* [Action item] Copy each line in the data that includes the word "exploratory".
= Beginning of Section =
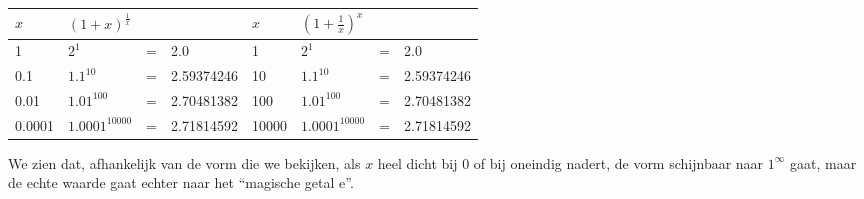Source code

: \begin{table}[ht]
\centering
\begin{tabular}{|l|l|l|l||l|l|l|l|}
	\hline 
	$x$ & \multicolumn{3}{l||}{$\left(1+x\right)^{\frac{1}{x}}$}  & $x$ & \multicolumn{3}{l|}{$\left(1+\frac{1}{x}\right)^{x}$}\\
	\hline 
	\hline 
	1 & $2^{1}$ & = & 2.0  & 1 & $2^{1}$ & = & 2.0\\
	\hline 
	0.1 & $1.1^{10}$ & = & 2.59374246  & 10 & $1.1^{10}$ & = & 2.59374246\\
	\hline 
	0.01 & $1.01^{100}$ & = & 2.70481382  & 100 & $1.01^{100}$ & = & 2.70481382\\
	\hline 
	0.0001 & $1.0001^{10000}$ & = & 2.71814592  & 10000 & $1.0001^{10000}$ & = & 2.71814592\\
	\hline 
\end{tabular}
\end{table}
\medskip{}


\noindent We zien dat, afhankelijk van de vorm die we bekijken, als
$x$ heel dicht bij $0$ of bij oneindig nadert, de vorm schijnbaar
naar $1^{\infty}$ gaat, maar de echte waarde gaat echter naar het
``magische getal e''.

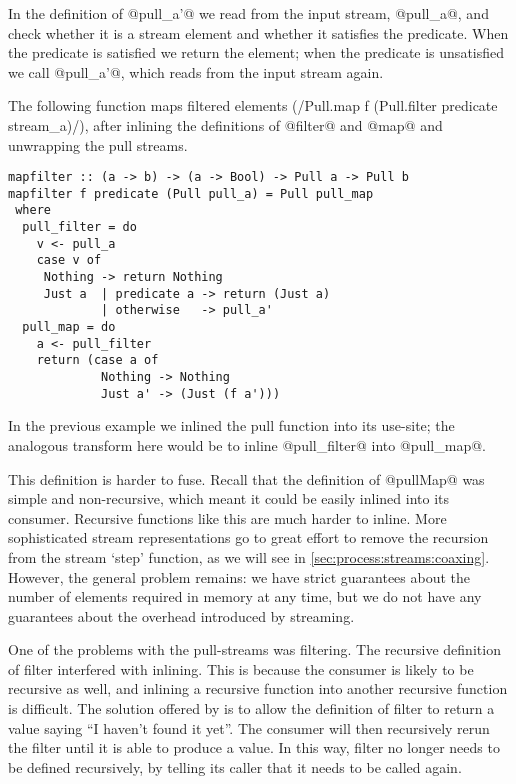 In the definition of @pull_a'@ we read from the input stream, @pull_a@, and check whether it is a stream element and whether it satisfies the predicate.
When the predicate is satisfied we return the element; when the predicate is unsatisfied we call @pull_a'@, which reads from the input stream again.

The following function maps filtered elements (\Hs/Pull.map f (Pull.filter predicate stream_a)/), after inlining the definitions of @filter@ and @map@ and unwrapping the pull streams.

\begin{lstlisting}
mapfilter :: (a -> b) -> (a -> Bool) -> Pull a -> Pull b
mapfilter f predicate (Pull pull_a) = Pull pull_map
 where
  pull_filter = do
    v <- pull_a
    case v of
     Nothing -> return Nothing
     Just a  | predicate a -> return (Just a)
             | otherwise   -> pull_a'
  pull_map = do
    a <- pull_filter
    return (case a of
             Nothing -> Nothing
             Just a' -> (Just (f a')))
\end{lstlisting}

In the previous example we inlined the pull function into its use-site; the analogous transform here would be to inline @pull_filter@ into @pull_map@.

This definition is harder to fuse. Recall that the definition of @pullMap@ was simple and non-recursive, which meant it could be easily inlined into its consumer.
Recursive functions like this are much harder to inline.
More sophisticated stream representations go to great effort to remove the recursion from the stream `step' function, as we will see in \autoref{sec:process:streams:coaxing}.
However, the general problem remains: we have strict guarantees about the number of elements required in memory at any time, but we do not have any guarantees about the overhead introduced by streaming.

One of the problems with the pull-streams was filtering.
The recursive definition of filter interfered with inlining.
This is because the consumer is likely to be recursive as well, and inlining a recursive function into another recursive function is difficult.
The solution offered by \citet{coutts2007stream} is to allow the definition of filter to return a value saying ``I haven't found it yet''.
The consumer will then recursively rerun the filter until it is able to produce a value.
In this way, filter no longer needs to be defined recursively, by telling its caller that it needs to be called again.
= End of Section =
= Beginning of Section =
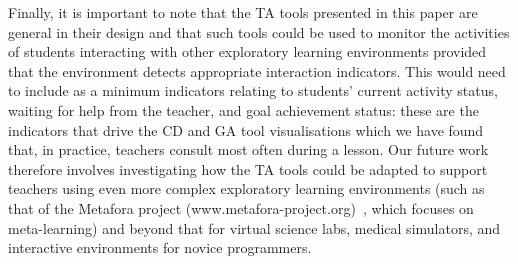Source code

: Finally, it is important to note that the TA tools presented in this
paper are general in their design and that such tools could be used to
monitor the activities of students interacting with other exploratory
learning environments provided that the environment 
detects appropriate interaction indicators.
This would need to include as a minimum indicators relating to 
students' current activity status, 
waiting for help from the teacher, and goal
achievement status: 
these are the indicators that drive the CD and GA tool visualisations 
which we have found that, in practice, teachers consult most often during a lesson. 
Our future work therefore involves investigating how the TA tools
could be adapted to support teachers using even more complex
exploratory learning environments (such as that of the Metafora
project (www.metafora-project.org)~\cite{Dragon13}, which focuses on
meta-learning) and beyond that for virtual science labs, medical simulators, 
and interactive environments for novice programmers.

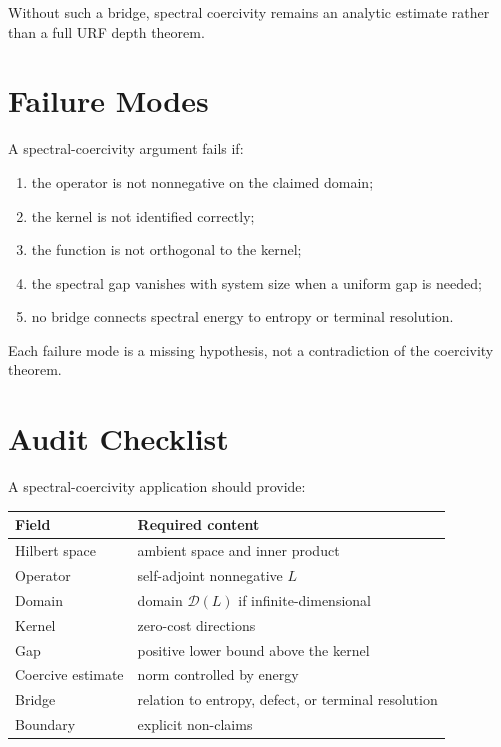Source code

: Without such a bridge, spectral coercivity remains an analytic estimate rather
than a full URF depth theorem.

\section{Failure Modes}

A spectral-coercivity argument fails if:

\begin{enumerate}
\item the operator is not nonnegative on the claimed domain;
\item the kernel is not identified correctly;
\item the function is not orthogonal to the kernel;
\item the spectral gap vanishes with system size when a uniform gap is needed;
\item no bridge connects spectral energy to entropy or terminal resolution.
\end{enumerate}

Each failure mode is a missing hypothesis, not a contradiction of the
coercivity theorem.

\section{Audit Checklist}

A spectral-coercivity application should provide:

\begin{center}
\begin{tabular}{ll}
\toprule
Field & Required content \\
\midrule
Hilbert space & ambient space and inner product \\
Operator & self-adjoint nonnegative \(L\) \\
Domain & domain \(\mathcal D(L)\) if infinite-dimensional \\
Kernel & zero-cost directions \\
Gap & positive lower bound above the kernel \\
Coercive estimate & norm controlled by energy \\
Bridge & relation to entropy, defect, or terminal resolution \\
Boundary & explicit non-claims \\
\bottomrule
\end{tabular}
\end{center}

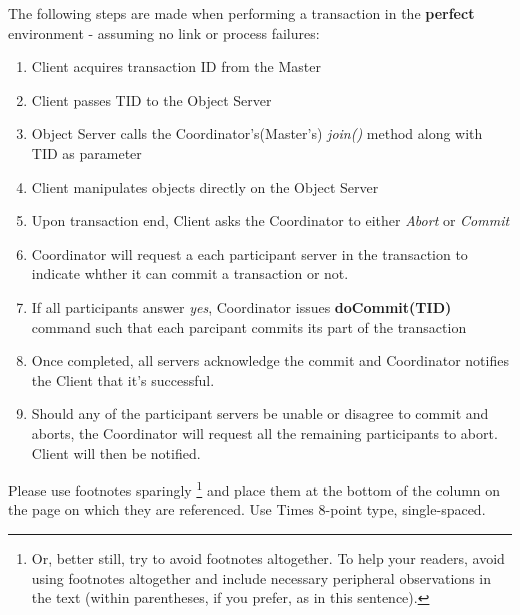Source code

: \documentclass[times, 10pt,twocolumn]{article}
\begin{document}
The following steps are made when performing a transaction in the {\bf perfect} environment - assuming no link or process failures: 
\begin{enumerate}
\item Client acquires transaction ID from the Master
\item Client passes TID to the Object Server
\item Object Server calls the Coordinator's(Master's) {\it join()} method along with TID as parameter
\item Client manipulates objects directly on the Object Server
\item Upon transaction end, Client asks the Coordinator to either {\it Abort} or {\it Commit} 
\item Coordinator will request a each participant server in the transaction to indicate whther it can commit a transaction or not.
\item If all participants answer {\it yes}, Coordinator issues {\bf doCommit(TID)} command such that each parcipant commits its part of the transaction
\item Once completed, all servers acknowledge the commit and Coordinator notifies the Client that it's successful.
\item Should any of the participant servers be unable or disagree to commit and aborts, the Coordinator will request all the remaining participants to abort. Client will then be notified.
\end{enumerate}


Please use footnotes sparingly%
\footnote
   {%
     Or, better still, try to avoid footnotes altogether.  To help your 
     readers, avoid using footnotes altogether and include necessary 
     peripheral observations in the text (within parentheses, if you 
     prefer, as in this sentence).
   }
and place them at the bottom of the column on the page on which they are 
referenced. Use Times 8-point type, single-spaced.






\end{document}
= End of Section =
* [Exercise output]
monitor the activities of students interacting with other exploratory
exploratory learning environments (such as that of the Metafora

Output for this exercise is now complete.